(Stored data)
--------------------------------------------------
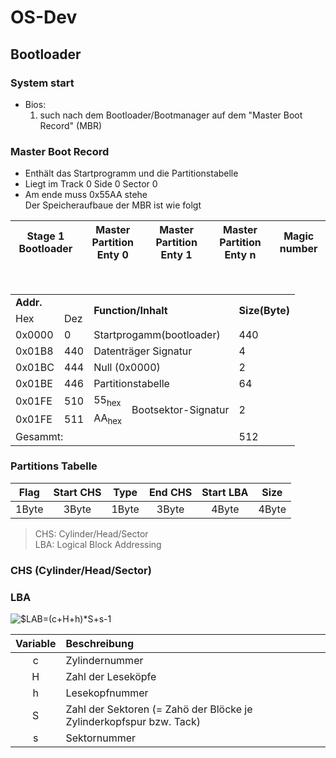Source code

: # OS-Dev

## Bootloader
### System start

- Bios:
  1. such nach dem Bootloader/Bootmanager auf dem "Master Boot Record" (MBR)
 
### Master Boot Record
 - Enthält das Startprogramm und die Partitionstabelle
 - Liegt im Track 0 Side 0 Sector 0
 - Am ende muss 0x55AA stehe<br/>
Der Speicheraufbaue der MBR ist wie folgt 

| Stage 1 Bootloader | Master Partition Enty 0 | Master Partition Enty 1 | Master Partition Enty n | Magic number |
| ------------------ | ----------------------- | ----------------------- | ----------------------- | ------------ |
<br/>
<table border="0">
 <tr>
    <td colspan="2"><b>Addr.</b>
    <td rowspan="2" colspan="2"><b>Function/Inhalt</b></td>
    <td rowspan="2"><b>Size(Byte)</b></td>
 </tr>
 <tr>
    <td>Hex</td>
    <td>Dez</td>
 </tr>
 <tr>
    <td>0x0000</td>
    <td>0</td>
    <td colspan="2">Startprogamm(bootloader)</td>
    <td>440</td>
 </tr>
 <tr>
    <td>0x01B8</td>
    <td>440</td>
    <td colspan="2">Datenträger Signatur</td>
    <td>4</td>
 </tr>
 <tr>
    <td>0x01BC</td>
    <td>444</td>
    <td colspan="2">Null (0x0000)</td>
    <td>2</td>
 </tr> 
 <tr>
    <td>0x01BE</td>
    <td>446</td>
    <td colspan="2">Partitionstabelle</td>
    <td>64</td>
 </tr>
 <tr>
    <td>0x01FE</td>
    <td>510</td>
    <td>55<sub>hex</sub>
    <td rowspan="2">Bootsektor-Signatur</td>
    <td rowspan="2">2</td>
 </tr>
 <tr >
    <td>0x01FE</td>
    <td>511</td>
    <td>AA<sub>hex</sub>
 </tr>
 <tr>
  <td colspan="4">Gesammt:</td>
  <td>512</td>
</table>

### Partitions Tabelle 
| Flag  | Start CHS | Type  | End CHS | Start LBA | Size  |
| :---: | :-------: | :---: | :-----: | :-------: | :---: |
| 1Byte |   3Byte   | 1Byte |  3Byte  |   4Byte   | 4Byte |

> CHS: Cylinder/Head/Sector<br/>
> LBA: Logical Block Addressing<br/>
### CHS (Cylinder/Head/Sector)

### LBA 
<img src="https://latex.codecogs.com/gif.latex?$LAB=(C&plus;H&plus;h)*S&plus;s-1" title="$LAB=(c+H+h)*S+s-1"/><br/>

| Variable | Beschreibung                                                         |
| :------: | :------------------------------------------------------------------- |
|    c     | Zylindernummer                                                       |
|    H     | Zahl der Leseköpfe                                                   |
|    h     | Lesekopfnummer                                                       |
|    S     | Zahl der Sektoren (= Zahö der Blöcke je Zylinderkopfspur  bzw. Tack) |
|    s     | Sektornummer                                                         |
--------------------------------------------------
A verbatim copy of the data, with all pictures omitted, is the required output.

* **RESPONSE TO THE TASK**
Source code

: # OS-Dev

## Bootloader
### System start

- Bios:
  1. such nach dem Bootloader/Bootmanager auf dem "Master Boot Record" (MBR)
 
### Master Boot Record
 - Enthält das Startprogramm und die Partitionstabelle
 - Liegt im Track 0 Side 0 Sector 0
 - Am ende muss 0x55AA stehe<br/>
Der Speicheraufbaue der MBR ist wie folgt 

| Stage 1 Bootloader | Master Partition Enty 0 | Master Partition Enty 1 | Master Partition Enty n | Magic number |
| ------------------ | ----------------------- | ----------------------- | ----------------------- | ------------ |
<br/>
<table border="0">
 <tr>
    <td colspan="2"><b>Addr.</b>
    <td rowspan="2" colspan="2"><b>Function/Inhalt</b></td>
    <td rowspan="2"><b>Size(Byte)</b></td>
 </tr>
 <tr>
    <td>Hex</td>
    <td>Dez</td>
 </tr>
 <tr>
    <td>0x0000</td>
    <td>0</td>
    <td colspan="2">Startprogamm(bootloader)</td>
    <td>440</td>
 </tr>
 <tr>
    <td>0x01B8</td>
    <td>440</td>
    <td colspan="2">Datenträger Signatur</td>
    <td>4</td>
 </tr>
 <tr>
    <td>0x01BC</td>
    <td>444</td>
    <td colspan="2">Null (0x0000)</td>
    <td>2</td>
 </tr> 
 <tr>
    <td>0x01BE</td>
    <td>446</td>
    <td colspan="2">Partitionstabelle</td>
    <td>64</td>
 </tr>
 <tr>
    <td>0x01FE</td>
    <td>510</td>
    <td>55<sub>hex</sub>
    <td rowspan="2">Bootsektor-Signatur</td>
    <td rowspan="2">2</td>
 </tr>
 <tr >
    <td>0x01FE</td>
    <td>511</td>
    <td>AA<sub>hex</sub>
 </tr>
 <tr>
  <td colspan="4">Gesammt:</td>
  <td>512</td>
</table>

### Partitions Tabelle 
| Flag  | Start CHS | Type  | End CHS | Start LBA | Size  |
| :---: | :-------: | :---: | :-----: | :-------: | :---: |
| 1Byte |   3Byte   | 1Byte |  3Byte  |   4Byte   | 4Byte |

> CHS: Cylinder/Head/Sector<br/>
> LBA: Logical Block Addressing<br/>
### CHS (Cylinder/Head/Sector)

### LBA 
<img src="https://latex.codecogs.com/gif.latex?$LAB=(C&plus;H&plus;h)*S&plus;s-1" title="$LAB=(c+H+h)*S+s-1"/><br/>

| Variable | Beschreibung                                                         |
| :------: | :------------------------------------------------------------------- |
|    c     | Zylindernummer                                                       |
|    H     | Zahl der Leseköpfe                                                   |
|    h     | Lesekopfnummer                                                       |
|    S     | Zahl der Sektoren (= Zahö der Blöcke je Zylinderkopfspur  bzw. Tack) |
|    s     | Sektornummer                                                         |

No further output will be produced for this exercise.